### TASK DIRECTIONS
Write out exactly the lines from the line that contains "giá hệ thống" through the final line of the listing below, and no others.

### EXERCISE DATA
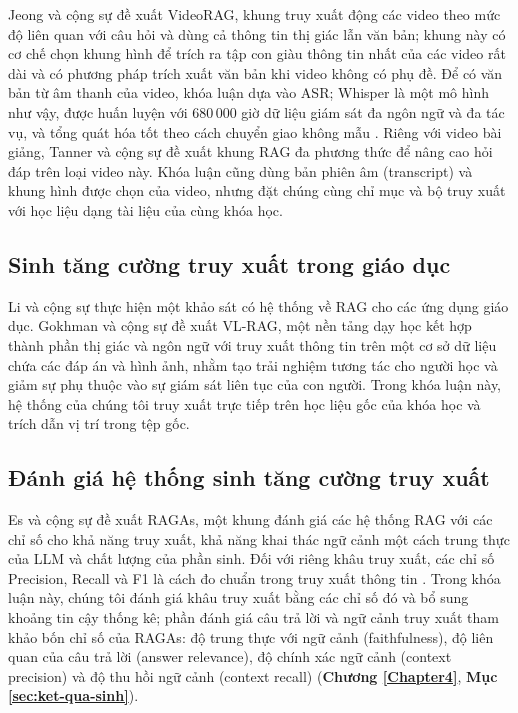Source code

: Jeong và cộng sự \cite{jeong2025videorag} đề xuất VideoRAG, khung truy xuất động các video theo mức độ liên quan với câu hỏi và dùng cả thông tin thị giác lẫn văn bản; khung này có cơ chế chọn khung hình để trích ra tập con giàu thông tin nhất của các video rất dài và có phương pháp trích xuất văn bản khi video không có phụ đề. Để có văn bản từ âm thanh của video, khóa luận dựa vào ASR; Whisper là một mô hình như vậy, được huấn luyện với 680\,000 giờ dữ liệu giám sát đa ngôn ngữ và đa tác vụ, và tổng quát hóa tốt theo cách chuyển giao không mẫu \cite{radford2023whisper}. Riêng với video bài giảng, Tanner và cộng sự \cite{tanner2025lecture} đề xuất khung RAG đa phương thức để nâng cao hỏi đáp trên loại video này. Khóa luận cũng dùng bản phiên âm (transcript) và khung hình được chọn của video, nhưng đặt chúng cùng chỉ mục và bộ truy xuất với học liệu dạng tài liệu của cùng khóa học.

\subsection{Sinh tăng cường truy xuất trong giáo dục}

Li và cộng sự \cite{li2025ragedu} thực hiện một khảo sát có hệ thống về RAG cho các ứng dụng giáo dục. Gokhman và cộng sự \cite{gokhman2025vlrag} đề xuất VL-RAG, một nền tảng dạy học kết hợp thành phần thị giác và ngôn ngữ với truy xuất thông tin trên một cơ sở dữ liệu chứa các đáp án và hình ảnh, nhằm tạo trải nghiệm tương tác cho người học và giảm sự phụ thuộc vào sự giám sát liên tục của con người. Trong khóa luận này, hệ thống của chúng tôi truy xuất trực tiếp trên học liệu gốc của khóa học và trích dẫn vị trí trong tệp gốc.

\subsection{Đánh giá hệ thống sinh tăng cường truy xuất}

Es và cộng sự \cite{es2024ragas} đề xuất RAGAs, một khung đánh giá các hệ thống RAG với các chỉ số cho khả năng truy xuất, khả năng khai thác ngữ cảnh một cách trung thực của LLM và chất lượng của phần sinh. Đối với riêng khâu truy xuất, các chỉ số Precision, Recall và F1 là cách đo chuẩn trong truy xuất thông tin \cite{manning2008ir}. Trong khóa luận này, chúng tôi đánh giá khâu truy xuất bằng các chỉ số đó và bổ sung khoảng tin cậy thống kê; phần đánh giá câu trả lời và ngữ cảnh truy xuất tham khảo bốn chỉ số của RAGAs: độ trung thực với ngữ cảnh (faithfulness), độ liên quan của câu trả lời (answer relevance), độ chính xác ngữ cảnh (context precision) và độ thu hồi ngữ cảnh (context recall) (\textbf{Chương \ref{Chapter4}}, \textbf{Mục \ref{sec:ket-qua-sinh}}).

### SOLUTION TO THIS EXERCISE
\subsection{Đánh giá hệ thống sinh tăng cường truy xuất}

Es và cộng sự \cite{es2024ragas} đề xuất RAGAs, một khung đánh giá các hệ thống RAG với các chỉ số cho khả năng truy xuất, khả năng khai thác ngữ cảnh một cách trung thực của LLM và chất lượng của phần sinh. Đối với riêng khâu truy xuất, các chỉ số Precision, Recall và F1 là cách đo chuẩn trong truy xuất thông tin \cite{manning2008ir}. Trong khóa luận này, chúng tôi đánh giá khâu truy xuất bằng các chỉ số đó và bổ sung khoảng tin cậy thống kê; phần đánh giá câu trả lời và ngữ cảnh truy xuất tham khảo bốn chỉ số của RAGAs: độ trung thực với ngữ cảnh (faithfulness), độ liên quan của câu trả lời (answer relevance), độ chính xác ngữ cảnh (context precision) và độ thu hồi ngữ cảnh (context recall) (\textbf{Chương \ref{Chapter4}}, \textbf{Mục \ref{sec:ket-qua-sinh}}).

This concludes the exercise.